Tuesday, September 12, 2017

Friday, September 01, 2017

Deaccessioning Podcast

Featuring Deaccessioning Hall of Fame scholar-in-residence Brian Frye.

Tuesday, August 29, 2017

"Bizarre Pollock forgery scam"

Details here.

Bizarre as they are, Tim Schneider points out that "narrative is only a few fractions of an inch ballsier than a narrative that suckered multiple high-level collectors in New York and other industry hubs for decades" -- i.e., the Knoedler forgeries.

Thursday, August 24, 2017

The logical endpoint of the anti-deaccessioning position (UPDATED)

LA Times art critic Christopher Knight has a solution to the Berkshire Museum's financial difficulties:

"Don’t sell the art. Do close the museum. Start behaving like the charitable institution you are supposed to be. Spend the next several years responsibly overseeing the dispersal of the collection."

Let that sink in, folks.  This is what the Deaccession Police believe.  (Another example here.)

They would rather a museum close than sell a single work.  (The sale of 400 works, on the other hand, just with a different use of proceeds -- that's perfectly fine.)

Previous discussions of Knight's contributions to the deaccessioning debate here and here.

UPDATE:  "With friends like Knight, the AAM and AAMD hardly need enemies. Hopefully, the dogmatism of the deaccessioning police will finally encourage more sensible minds to consider the actual consequences of the dogma."

Monday, August 14, 2017

Tell me again about the public trust (more than 400 photos from MoMA edition)

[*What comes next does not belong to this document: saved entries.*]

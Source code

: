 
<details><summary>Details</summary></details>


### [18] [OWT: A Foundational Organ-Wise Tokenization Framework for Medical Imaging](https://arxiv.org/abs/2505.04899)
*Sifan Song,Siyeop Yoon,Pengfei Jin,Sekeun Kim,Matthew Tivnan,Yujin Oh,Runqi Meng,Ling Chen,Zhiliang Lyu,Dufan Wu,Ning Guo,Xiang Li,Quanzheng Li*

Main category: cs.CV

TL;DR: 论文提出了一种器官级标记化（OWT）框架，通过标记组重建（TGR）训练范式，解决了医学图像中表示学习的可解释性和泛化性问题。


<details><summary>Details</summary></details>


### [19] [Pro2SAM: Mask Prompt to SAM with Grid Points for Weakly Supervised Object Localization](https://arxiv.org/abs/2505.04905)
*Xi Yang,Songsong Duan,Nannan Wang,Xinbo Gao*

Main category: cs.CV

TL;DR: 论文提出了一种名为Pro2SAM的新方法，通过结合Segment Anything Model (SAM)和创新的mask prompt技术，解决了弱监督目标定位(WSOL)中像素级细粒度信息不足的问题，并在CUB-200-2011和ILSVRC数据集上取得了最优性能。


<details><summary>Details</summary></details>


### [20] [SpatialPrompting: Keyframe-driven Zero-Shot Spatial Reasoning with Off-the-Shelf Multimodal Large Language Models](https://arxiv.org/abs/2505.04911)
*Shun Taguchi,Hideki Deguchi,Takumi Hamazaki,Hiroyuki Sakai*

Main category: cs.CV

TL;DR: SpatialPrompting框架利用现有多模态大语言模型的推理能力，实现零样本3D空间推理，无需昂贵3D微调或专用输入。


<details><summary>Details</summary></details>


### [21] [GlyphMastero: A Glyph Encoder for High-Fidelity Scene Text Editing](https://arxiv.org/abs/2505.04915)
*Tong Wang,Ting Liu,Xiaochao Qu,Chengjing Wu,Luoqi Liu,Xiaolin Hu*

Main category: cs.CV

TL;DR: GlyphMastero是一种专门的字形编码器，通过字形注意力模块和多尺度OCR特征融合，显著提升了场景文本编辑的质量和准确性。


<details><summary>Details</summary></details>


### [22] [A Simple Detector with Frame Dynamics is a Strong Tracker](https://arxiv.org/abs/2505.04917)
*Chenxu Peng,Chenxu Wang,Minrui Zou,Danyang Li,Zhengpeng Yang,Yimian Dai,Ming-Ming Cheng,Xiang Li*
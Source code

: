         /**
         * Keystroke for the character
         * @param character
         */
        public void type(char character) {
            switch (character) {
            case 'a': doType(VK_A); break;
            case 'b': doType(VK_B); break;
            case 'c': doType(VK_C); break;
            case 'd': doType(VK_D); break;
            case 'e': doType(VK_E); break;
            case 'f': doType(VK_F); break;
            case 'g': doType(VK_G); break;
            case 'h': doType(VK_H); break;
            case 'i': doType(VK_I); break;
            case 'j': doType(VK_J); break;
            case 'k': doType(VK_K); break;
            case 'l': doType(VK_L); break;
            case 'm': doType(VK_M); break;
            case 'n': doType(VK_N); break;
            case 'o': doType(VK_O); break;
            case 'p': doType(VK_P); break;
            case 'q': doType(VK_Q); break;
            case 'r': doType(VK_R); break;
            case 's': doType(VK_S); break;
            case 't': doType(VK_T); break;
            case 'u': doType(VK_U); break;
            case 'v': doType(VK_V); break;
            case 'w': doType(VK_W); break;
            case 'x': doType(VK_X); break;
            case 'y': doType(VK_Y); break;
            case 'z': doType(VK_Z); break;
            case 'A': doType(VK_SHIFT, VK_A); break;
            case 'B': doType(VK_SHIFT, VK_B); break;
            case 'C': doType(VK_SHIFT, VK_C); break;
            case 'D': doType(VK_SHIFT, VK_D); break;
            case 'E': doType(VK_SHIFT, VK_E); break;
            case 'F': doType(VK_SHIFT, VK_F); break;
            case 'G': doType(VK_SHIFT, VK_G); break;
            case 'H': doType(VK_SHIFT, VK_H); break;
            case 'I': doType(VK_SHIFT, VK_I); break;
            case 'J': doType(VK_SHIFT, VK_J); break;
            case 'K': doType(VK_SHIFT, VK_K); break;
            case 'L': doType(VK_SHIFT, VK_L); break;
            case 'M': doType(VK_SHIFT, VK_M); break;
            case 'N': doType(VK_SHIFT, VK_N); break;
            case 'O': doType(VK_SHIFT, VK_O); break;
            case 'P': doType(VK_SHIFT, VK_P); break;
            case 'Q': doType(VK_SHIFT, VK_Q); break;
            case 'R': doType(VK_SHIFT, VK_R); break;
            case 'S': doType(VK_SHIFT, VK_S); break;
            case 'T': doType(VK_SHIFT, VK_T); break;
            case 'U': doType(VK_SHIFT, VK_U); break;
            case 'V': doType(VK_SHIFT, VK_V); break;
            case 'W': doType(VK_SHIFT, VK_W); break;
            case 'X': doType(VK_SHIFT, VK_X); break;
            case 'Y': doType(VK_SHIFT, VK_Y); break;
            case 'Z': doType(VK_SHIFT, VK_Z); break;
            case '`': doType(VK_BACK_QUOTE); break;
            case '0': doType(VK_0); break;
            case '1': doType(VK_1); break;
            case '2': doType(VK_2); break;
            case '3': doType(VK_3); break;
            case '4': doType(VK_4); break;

MoMA is selling more than 400 photos from its collection at Christie's over the next nine months.

I thought I very recently read somewhere that "one of the most fundamental and longstanding principles of the museum field is that a collection is held in the public trust and must not be treated as a disposable financial asset," but I must be mistaken.  If that were true, this sale could not be happening.

You might also think that the sale of these four hundred works "sends a message to existing and prospective donors that museums can raise funds by selling parts of their collection, thereby discouraging not only financial supporters, who may feel that their support isn’t needed, but also donors of artworks and artifacts, who may fear that their cherished objects could be sold at any time to the highest bidder to make up for a museum’s budget shortfalls."  But again, you'd be mistaken.

These are funny "principles."  Apparently they only apply some of the time.